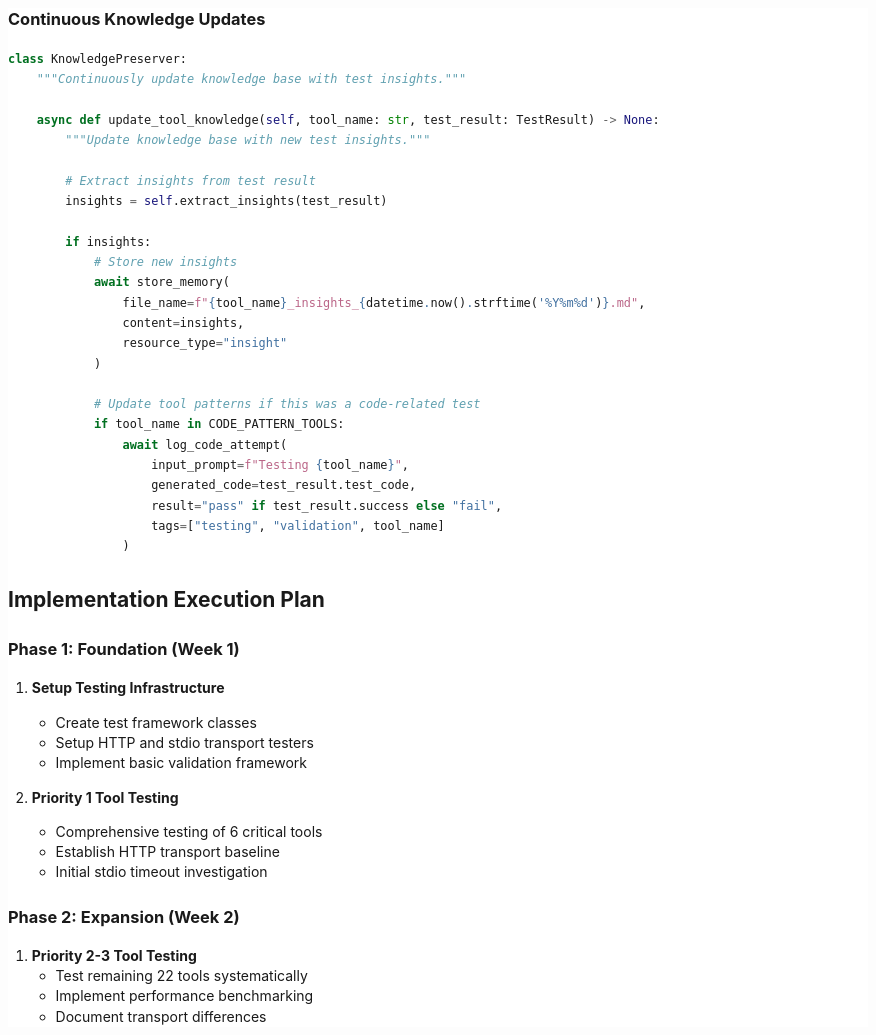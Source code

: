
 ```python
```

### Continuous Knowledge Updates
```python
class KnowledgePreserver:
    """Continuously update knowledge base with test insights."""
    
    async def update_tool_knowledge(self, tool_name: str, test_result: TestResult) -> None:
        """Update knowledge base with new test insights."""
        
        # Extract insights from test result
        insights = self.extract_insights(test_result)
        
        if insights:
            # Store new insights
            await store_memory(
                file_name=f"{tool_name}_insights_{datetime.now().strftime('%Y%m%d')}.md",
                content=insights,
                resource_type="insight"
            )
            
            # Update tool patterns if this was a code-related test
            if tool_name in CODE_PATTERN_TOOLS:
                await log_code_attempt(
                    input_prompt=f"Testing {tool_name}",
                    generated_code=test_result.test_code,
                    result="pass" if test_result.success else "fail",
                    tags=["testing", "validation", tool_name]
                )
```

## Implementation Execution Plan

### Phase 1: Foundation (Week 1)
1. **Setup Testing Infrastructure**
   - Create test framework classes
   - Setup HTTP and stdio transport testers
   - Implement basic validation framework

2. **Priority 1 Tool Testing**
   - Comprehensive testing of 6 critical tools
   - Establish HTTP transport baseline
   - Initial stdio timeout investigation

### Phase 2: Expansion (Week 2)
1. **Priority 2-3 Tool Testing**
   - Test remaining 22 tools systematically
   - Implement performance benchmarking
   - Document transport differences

• **Problem requirements**
Output each record above exactly as written. Skip any pictures.

• **Solution to the exercise**
Source code

:
 ```python
```

### Continuous Knowledge Updates
```python
class KnowledgePreserver:
    """Continuously update knowledge base with test insights."""
    
    async def update_tool_knowledge(self, tool_name: str, test_result: TestResult) -> None:
        """Update knowledge base with new test insights."""
        
        # Extract insights from test result
        insights = self.extract_insights(test_result)
        
        if insights:
            # Store new insights
            await store_memory(
                file_name=f"{tool_name}_insights_{datetime.now().strftime('%Y%m%d')}.md",
                content=insights,
                resource_type="insight"
            )
            
            # Update tool patterns if this was a code-related test
            if tool_name in CODE_PATTERN_TOOLS:
                await log_code_attempt(
                    input_prompt=f"Testing {tool_name}",
                    generated_code=test_result.test_code,
                    result="pass" if test_result.success else "fail",
                    tags=["testing", "validation", tool_name]
                )
```

## Implementation Execution Plan

### Phase 1: Foundation (Week 1)
1. **Setup Testing Infrastructure**
   - Create test framework classes
   - Setup HTTP and stdio transport testers
   - Implement basic validation framework

2. **Priority 1 Tool Testing**
   - Comprehensive testing of 6 critical tools
   - Establish HTTP transport baseline
   - Initial stdio timeout investigation

### Phase 2: Expansion (Week 2)
1. **Priority 2-3 Tool Testing**
   - Test remaining 22 tools systematically
   - Implement performance benchmarking
   - Document transport differences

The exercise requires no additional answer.